And then you feel good about yourself.
BUT–and this is gonna make you laugh–it turns out that the evil fuck who was at least half-responsible for the famine was stealing all the money meant for the victims. AND–and this bit will make you laugh even harder–using the money to fund military attacks against the victims. Any food sent was left to rot, or given to the army. I told you that you would laugh.
This was not a secret. Bob Geldof was informed of these facts on numerous occasions, and he always had something cheeky and self-righteous to say. That was his shtick.
This is Bob Geldof:
Well, that was him in 1985. He was in the Boomtown Rats. They were one of those bands like Stone Roses or Status Quo or Slade that were enormous in the UK but never quite translated into American. You think I Don’t Like Mondays was a hit, but it only hit #73 on the Billboard chart. With a bullet.
One night in 1984, Bob was watching teevee. This is what he saw:
Honest to gosh. Everyone tells the same story. BBC aired that film; next day, Bob rings them up and says Didja see the telly last night? The t’ing about Ethiopia? We should do something, we should.
And they did.
Because it turns out, Enthusiasts, that Bob Geldof’s true talent was not singing, nor songwriting, nor even going on chat shows and being rude–and he was excellent at all of these pursuits–but in guilting white people into doing shit. LOOK AT HIS FOOKIN’ BELLY, YA EEJIT! Bob would call your house at all hours of the day and yell shit like that at you.
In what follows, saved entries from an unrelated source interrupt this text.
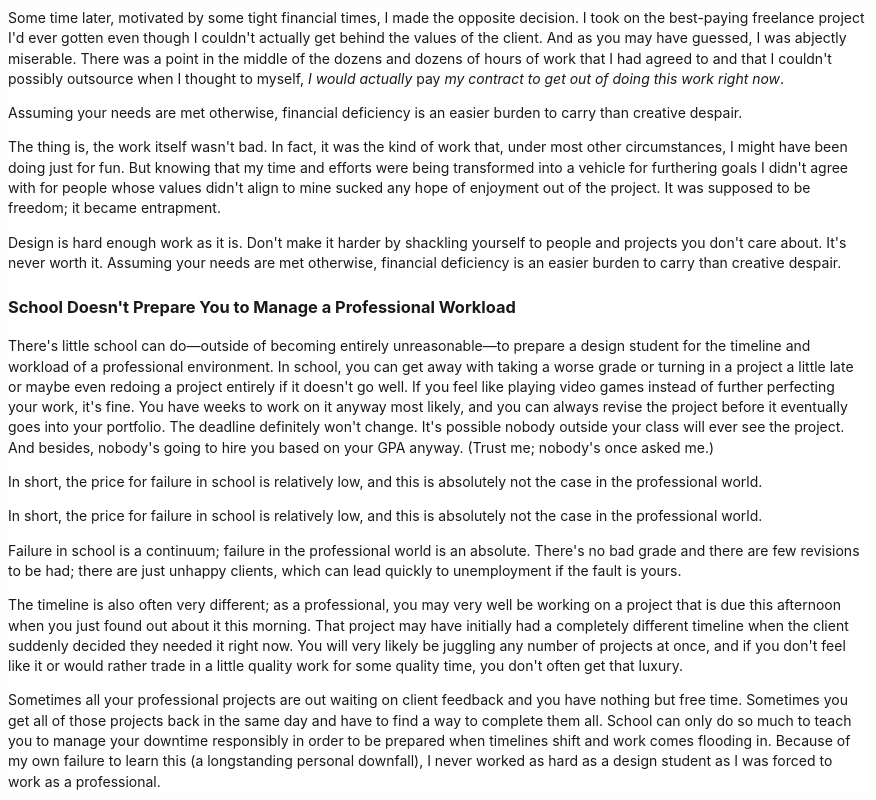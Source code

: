 Some time later, motivated by some tight financial times, I made the opposite decision. I took on the best-paying freelance project I'd ever gotten even though I couldn't actually get behind the values of the client. And as you may have guessed, I was abjectly miserable. There was a point in the middle of the dozens and dozens of hours of work that I had agreed to and that I couldn't possibly outsource when I thought to myself, _I would actually_ pay _my contract to get out of doing this work right now_.

<Callout>
Assuming your needs are met otherwise, financial deficiency is an easier burden to carry than creative&nbsp;despair.
</Callout>

The thing is, the work itself wasn't bad. In fact, it was the kind of work that, under most other circumstances, I might have been doing just for fun. But knowing that my time and efforts were being transformed into a vehicle for furthering goals I didn't agree with for people whose values didn't align to mine sucked any hope of enjoyment out of the project. It was supposed to be freedom; it became entrapment.

Design is hard enough work as it is. Don't make it harder by shackling yourself to people and projects you don't care about. It's never worth it. Assuming your needs are met otherwise, financial deficiency is an easier burden to carry than creative despair.


### School Doesn't Prepare You to Manage a Professional Workload

There's little school can do—outside of becoming entirely unreasonable—to prepare a design student for the timeline and workload of a professional environment. In school, you can get away with taking a worse grade or turning in a project a little late or maybe even redoing a project entirely if it doesn't go well. If you feel like playing video games instead of further perfecting your work, it's fine. You have weeks to work on it anyway most likely, and you can always revise the project before it eventually goes into your portfolio. The deadline definitely won't change. It's possible nobody outside your class will ever see the project. And besides, nobody's going to hire you based on your GPA anyway. (Trust me; nobody's once asked me.)

In short, the price for failure in school is relatively low, and this is absolutely not the case in the professional world.

<Callout>
In short, the price for failure in school is relatively low, and this is absolutely not the case in the professional&nbsp;world.
</Callout>

Failure in school is a continuum; failure in the professional world is an absolute. There's no bad grade and there are few revisions to be had; there are just unhappy clients, which can lead quickly to unemployment if the fault is yours.

The timeline is also often very different; as a professional, you may very well be working on a project that is due this afternoon when you just found out about it this morning. That project may have initially had a completely different timeline when the client suddenly decided they needed it right now. You will very likely be juggling any number of projects at once, and if you don't feel like it or would rather trade in a little quality work for some quality time, you don't often get that luxury.

Sometimes all your professional projects are out waiting on client feedback and you have nothing but free time. Sometimes you get all of those projects back in the same day and have to find a way to complete them all. School can only do so much to teach you to manage your downtime responsibly in order to be prepared when timelines shift and work comes flooding in. Because of my own failure to learn this (a longstanding personal downfall), I never worked as hard as a design student as I was forced to work as a professional.
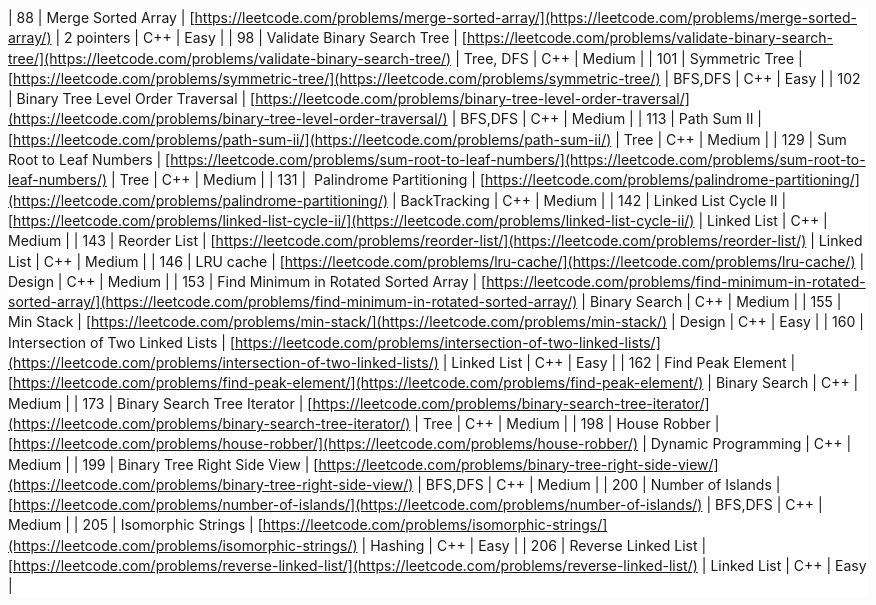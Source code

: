 | 88         | Merge Sorted Array                                      | [https://leetcode.com/problems/merge-sorted-array/](https://leetcode.com/problems/merge-sorted-array/)                                                                           | 2 pointers          | C++      | Easy   |
| 98         | Validate Binary Search Tree                             | [https://leetcode.com/problems/validate-binary-search-tree/](https://leetcode.com/problems/validate-binary-search-tree/)                                                         | Tree, DFS           | C++      | Medium |
| 101        | Symmetric Tree                                          | [https://leetcode.com/problems/symmetric-tree/](https://leetcode.com/problems/symmetric-tree/)                                                                                   | BFS,DFS             | C++      | Easy   |
| 102        | Binary Tree Level Order Traversal                       | [https://leetcode.com/problems/binary-tree-level-order-traversal/](https://leetcode.com/problems/binary-tree-level-order-traversal/)                                             | BFS,DFS             | C++      | Medium |
| 113        | Path Sum II                                             | [https://leetcode.com/problems/path-sum-ii/](https://leetcode.com/problems/path-sum-ii/)                                                                                         | Tree                | C++      | Medium |
| 129        | Sum Root to Leaf Numbers                                | [https://leetcode.com/problems/sum-root-to-leaf-numbers/](https://leetcode.com/problems/sum-root-to-leaf-numbers/)                                                               | Tree                | C++      | Medium |
| 131        |  Palindrome Partitioning                                | [https://leetcode.com/problems/palindrome-partitioning/](https://leetcode.com/problems/palindrome-partitioning/)                                                                 | BackTracking        | C++      | Medium |
| 142        | Linked List Cycle II                                    | [https://leetcode.com/problems/linked-list-cycle-ii/](https://leetcode.com/problems/linked-list-cycle-ii/)                                                                       | Linked List         | C++      | Medium |
| 143        | Reorder List                                            | [https://leetcode.com/problems/reorder-list/](https://leetcode.com/problems/reorder-list/)                                                                                       | Linked List         | C++      | Medium |
| 146        | LRU cache                                               | [https://leetcode.com/problems/lru-cache/](https://leetcode.com/problems/lru-cache/)                                                                                             | Design              | C++      | Medium |
| 153        | Find Minimum in Rotated Sorted Array                    | [https://leetcode.com/problems/find-minimum-in-rotated-sorted-array/](https://leetcode.com/problems/find-minimum-in-rotated-sorted-array/)                                       | Binary Search       | C++      | Medium |
| 155        | Min Stack                                               | [https://leetcode.com/problems/min-stack/](https://leetcode.com/problems/min-stack/)                                                                                             | Design              | C++      | Easy   |
| 160        | Intersection of Two Linked Lists                        | [https://leetcode.com/problems/intersection-of-two-linked-lists/](https://leetcode.com/problems/intersection-of-two-linked-lists/)                                               | Linked List         | C++      | Easy   |
| 162        | Find Peak Element                                       | [https://leetcode.com/problems/find-peak-element/](https://leetcode.com/problems/find-peak-element/)                                                                             | Binary Search       | C++      | Medium |
| 173        | Binary Search Tree Iterator                             | [https://leetcode.com/problems/binary-search-tree-iterator/](https://leetcode.com/problems/binary-search-tree-iterator/)                                                         | Tree                | C++      | Medium |
| 198        | House Robber                                            | [https://leetcode.com/problems/house-robber/](https://leetcode.com/problems/house-robber/)                                                                                       | Dynamic Programming | C++      | Medium |
| 199        | Binary Tree Right Side View                             | [https://leetcode.com/problems/binary-tree-right-side-view/](https://leetcode.com/problems/binary-tree-right-side-view/)                                                         | BFS,DFS             | C++      | Medium |
| 200        | Number of Islands                                       | [https://leetcode.com/problems/number-of-islands/](https://leetcode.com/problems/number-of-islands/)                                                                             | BFS,DFS             | C++      | Medium |
| 205        | Isomorphic Strings                                      | [https://leetcode.com/problems/isomorphic-strings/](https://leetcode.com/problems/isomorphic-strings/)                                                                           | Hashing             | C++      | Easy   |
| 206        | Reverse Linked List                                     | [https://leetcode.com/problems/reverse-linked-list/](https://leetcode.com/problems/reverse-linked-list/)                                                                         | Linked List         | C++      | Easy   |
It was easier just to appear on the charity single than to say “no” to him, and so Bob assembled what he called Band-Aid.
Cameras were in attendance:
Several disassociated thoughts on the nonsense you just watched:
- In discussing the song in which Ethiopians are asked by Brits whether they were aware of Christmas’ existence, it is counter-productive to bring up the fact that Ethiopia was Christianized centuries before Britain was.
- The English were still sacrificing one another and having sex with magic trees when Ethiopians first learned about Christmas.
- But you know how it is: you bring that shit up, and they call you an SJW.
- Phil Collins is wearing the Phil Collinsiest sweater in existence.
- Boy George confused the hell out of me as a kid.
- DTKIC is an immeasurably better song than We Are The World; America takes the L there.
- We won the Revolutionary War, 1812 was pretty much a tie, and they took this one.
- How did you get there, Kool?
- What about you, The Gang?
- You are from New Jersey, Kool & The Gang.
- Get the hell away from Spandau Ballet, K&TG.
- They mean you mischief.
- Christ, Bono’s an asshole.
- Don’t believe me?
- Look at him.
- What’s in your giant hat, Bono?
- Is it The Edge?
- Is that where you keep him between tours?
- But check out how casual female pop stars were allowed to be in 1984.
- That’s Bananarama.
- They look so comfortable.
- Could kick around the flat and watch some telly, could record a #1 record, who knows?
- Maybe not the one on the right.
- Actually, if she’s not a lesbian, then that outfit is problematic.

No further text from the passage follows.